## ABOUT THIS TASK
Output the lines below exactly, please, from the first line until the line with "calls or callbacks.", counting both.

** Opening PROVIDED DATA block **

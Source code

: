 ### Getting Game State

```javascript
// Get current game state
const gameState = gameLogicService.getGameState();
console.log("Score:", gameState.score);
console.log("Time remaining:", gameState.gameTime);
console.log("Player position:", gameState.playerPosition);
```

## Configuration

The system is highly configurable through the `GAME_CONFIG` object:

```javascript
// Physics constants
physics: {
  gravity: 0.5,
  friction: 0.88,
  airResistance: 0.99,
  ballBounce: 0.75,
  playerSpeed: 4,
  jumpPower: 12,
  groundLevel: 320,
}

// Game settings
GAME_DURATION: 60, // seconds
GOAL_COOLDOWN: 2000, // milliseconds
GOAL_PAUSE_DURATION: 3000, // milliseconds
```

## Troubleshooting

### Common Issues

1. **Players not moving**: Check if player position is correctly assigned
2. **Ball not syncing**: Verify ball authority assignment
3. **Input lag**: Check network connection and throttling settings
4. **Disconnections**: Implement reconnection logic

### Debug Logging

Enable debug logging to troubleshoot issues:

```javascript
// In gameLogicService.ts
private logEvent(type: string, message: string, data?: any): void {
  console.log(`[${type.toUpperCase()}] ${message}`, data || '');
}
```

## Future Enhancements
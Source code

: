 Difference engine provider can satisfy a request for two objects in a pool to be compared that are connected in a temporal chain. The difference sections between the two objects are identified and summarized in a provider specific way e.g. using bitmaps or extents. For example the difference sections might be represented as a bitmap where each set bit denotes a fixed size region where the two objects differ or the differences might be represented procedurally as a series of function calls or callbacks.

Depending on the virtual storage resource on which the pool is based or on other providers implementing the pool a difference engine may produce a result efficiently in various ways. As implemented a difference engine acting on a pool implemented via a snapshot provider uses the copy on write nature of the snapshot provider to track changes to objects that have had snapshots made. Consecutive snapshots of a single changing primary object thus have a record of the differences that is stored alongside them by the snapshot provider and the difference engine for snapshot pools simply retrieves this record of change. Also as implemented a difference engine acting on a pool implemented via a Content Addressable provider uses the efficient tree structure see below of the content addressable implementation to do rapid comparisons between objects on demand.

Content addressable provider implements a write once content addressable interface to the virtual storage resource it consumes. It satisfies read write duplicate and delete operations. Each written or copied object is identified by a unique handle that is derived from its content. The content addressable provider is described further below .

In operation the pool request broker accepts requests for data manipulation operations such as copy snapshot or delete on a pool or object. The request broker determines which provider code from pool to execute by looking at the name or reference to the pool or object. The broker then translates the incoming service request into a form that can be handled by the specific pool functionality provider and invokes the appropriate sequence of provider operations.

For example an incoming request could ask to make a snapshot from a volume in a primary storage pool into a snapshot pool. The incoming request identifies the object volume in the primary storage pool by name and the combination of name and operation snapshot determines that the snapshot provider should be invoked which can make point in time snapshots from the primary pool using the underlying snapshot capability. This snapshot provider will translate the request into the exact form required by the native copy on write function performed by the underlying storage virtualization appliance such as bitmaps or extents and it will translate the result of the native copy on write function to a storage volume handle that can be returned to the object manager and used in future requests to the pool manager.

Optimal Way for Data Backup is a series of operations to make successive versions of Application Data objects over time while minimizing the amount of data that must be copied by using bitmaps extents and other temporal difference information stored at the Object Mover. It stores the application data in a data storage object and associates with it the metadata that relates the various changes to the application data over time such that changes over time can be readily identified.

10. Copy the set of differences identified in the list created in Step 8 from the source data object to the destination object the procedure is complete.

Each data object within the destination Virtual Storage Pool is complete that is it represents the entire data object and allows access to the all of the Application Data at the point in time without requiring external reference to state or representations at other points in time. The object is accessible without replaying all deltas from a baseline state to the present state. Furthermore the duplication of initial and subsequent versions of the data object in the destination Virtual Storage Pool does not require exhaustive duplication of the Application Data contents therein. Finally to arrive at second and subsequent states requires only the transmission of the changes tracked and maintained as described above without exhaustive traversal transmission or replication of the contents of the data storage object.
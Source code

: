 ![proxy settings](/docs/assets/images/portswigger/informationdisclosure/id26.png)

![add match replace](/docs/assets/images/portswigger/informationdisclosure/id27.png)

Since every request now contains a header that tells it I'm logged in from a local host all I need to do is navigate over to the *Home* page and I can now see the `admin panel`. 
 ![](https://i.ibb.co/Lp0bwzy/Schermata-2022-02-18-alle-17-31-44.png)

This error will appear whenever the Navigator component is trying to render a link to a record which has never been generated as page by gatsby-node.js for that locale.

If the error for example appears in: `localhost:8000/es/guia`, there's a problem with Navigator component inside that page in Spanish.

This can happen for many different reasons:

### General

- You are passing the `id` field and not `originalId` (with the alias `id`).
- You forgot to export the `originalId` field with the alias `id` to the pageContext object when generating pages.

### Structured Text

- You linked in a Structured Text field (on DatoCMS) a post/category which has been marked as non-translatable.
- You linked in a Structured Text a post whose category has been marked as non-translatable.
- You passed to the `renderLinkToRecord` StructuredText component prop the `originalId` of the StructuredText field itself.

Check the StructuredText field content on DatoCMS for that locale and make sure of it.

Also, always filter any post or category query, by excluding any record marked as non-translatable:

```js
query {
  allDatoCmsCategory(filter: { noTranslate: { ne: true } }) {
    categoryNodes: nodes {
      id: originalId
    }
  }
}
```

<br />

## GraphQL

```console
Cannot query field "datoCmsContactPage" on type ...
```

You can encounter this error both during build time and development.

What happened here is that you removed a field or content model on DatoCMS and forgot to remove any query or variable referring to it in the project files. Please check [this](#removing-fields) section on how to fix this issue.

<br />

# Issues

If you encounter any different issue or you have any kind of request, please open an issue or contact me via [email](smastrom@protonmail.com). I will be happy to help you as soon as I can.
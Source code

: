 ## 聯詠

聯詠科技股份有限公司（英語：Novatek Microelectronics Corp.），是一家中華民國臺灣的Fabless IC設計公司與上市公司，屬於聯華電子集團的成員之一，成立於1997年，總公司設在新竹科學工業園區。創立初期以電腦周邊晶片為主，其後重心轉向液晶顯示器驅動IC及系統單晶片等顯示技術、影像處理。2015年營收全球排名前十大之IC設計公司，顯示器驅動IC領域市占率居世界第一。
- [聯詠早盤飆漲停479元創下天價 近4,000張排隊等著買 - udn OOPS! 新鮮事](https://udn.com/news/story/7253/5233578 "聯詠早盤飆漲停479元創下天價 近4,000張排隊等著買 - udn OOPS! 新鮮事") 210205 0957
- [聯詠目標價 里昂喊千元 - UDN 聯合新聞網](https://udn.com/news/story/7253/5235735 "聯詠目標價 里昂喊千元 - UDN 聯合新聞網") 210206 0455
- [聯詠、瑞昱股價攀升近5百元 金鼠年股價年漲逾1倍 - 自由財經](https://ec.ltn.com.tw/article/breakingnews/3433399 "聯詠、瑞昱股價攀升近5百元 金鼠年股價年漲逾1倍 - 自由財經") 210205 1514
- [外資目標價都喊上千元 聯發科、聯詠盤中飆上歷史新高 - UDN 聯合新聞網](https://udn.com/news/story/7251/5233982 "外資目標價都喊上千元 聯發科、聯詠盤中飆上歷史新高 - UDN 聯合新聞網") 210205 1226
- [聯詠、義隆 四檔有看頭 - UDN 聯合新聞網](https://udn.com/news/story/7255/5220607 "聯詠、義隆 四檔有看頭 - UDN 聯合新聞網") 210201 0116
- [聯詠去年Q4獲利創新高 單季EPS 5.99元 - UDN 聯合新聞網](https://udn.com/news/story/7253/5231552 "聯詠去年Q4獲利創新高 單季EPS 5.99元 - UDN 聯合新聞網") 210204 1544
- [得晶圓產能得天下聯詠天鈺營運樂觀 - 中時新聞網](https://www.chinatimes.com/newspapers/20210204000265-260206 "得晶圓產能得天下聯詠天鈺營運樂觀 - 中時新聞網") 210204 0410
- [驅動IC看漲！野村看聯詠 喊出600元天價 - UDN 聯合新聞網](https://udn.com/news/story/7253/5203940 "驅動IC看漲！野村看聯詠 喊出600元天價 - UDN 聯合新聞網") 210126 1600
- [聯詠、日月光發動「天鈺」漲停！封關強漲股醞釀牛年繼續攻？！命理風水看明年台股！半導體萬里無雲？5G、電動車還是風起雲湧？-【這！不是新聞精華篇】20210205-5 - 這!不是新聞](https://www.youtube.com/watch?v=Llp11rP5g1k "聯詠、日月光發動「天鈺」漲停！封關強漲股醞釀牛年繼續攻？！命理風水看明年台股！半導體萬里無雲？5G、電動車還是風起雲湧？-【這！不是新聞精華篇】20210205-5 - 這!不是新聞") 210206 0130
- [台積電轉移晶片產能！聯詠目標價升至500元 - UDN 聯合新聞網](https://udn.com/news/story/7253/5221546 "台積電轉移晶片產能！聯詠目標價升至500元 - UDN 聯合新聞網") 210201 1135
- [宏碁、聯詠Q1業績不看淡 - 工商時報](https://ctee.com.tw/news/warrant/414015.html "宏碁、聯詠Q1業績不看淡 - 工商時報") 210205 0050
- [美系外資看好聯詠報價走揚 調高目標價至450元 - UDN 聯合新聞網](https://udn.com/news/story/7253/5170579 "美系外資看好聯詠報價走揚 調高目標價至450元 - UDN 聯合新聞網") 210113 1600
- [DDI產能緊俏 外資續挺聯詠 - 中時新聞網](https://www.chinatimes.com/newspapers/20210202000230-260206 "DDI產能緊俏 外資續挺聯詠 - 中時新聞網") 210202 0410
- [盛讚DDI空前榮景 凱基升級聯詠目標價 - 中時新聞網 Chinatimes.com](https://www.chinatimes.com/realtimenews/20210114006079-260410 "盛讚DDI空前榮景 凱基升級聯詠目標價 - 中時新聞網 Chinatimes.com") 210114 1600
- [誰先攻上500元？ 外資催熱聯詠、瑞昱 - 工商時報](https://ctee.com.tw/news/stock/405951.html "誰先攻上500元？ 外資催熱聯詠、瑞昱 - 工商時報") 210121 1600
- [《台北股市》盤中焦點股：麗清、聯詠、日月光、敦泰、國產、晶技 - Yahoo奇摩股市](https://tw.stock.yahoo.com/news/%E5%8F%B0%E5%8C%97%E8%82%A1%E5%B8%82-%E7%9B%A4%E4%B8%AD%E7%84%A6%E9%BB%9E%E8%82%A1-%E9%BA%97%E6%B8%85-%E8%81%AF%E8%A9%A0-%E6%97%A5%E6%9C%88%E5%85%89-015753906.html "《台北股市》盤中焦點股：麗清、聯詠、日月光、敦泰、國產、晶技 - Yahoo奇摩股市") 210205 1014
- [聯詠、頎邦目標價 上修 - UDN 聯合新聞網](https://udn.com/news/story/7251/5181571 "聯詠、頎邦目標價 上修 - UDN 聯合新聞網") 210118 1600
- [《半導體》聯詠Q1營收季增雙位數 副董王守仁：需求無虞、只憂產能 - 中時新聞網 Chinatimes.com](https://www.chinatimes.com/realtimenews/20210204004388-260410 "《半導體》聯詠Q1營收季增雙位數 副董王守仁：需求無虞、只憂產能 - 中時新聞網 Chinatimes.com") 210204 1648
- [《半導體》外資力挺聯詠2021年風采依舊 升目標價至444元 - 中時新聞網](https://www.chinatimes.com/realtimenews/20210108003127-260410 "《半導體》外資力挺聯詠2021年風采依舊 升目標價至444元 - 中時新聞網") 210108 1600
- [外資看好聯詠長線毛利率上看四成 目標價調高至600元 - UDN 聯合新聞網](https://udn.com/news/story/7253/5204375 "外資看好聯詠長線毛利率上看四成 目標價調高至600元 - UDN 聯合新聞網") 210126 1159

** Closing PROVIDED DATA block **

## WRITTEN SOLUTION
Source code

: ### Getting Game State

```javascript
// Get current game state
const gameState = gameLogicService.getGameState();
console.log("Score:", gameState.score);
console.log("Time remaining:", gameState.gameTime);
console.log("Player position:", gameState.playerPosition);
```

## Configuration

The system is highly configurable through the `GAME_CONFIG` object:

```javascript
// Physics constants
physics: {
  gravity: 0.5,
  friction: 0.88,
  airResistance: 0.99,
  ballBounce: 0.75,
  playerSpeed: 4,
  jumpPower: 12,
  groundLevel: 320,
}

// Game settings
GAME_DURATION: 60, // seconds
GOAL_COOLDOWN: 2000, // milliseconds
GOAL_PAUSE_DURATION: 3000, // milliseconds
```

## Troubleshooting

### Common Issues

1. **Players not moving**: Check if player position is correctly assigned
2. **Ball not syncing**: Verify ball authority assignment
3. **Input lag**: Check network connection and throttling settings
4. **Disconnections**: Implement reconnection logic

### Debug Logging

Enable debug logging to troubleshoot issues:

```javascript
// In gameLogicService.ts
private logEvent(type: string, message: string, data?: any): void {
  console.log(`[${type.toUpperCase()}] ${message}`, data || '');
}
```

## Future Enhancements
Source code

: Difference engine provider can satisfy a request for two objects in a pool to be compared that are connected in a temporal chain. The difference sections between the two objects are identified and summarized in a provider specific way e.g. using bitmaps or extents. For example the difference sections might be represented as a bitmap where each set bit denotes a fixed size region where the two objects differ or the differences might be represented procedurally as a series of function calls or callbacks.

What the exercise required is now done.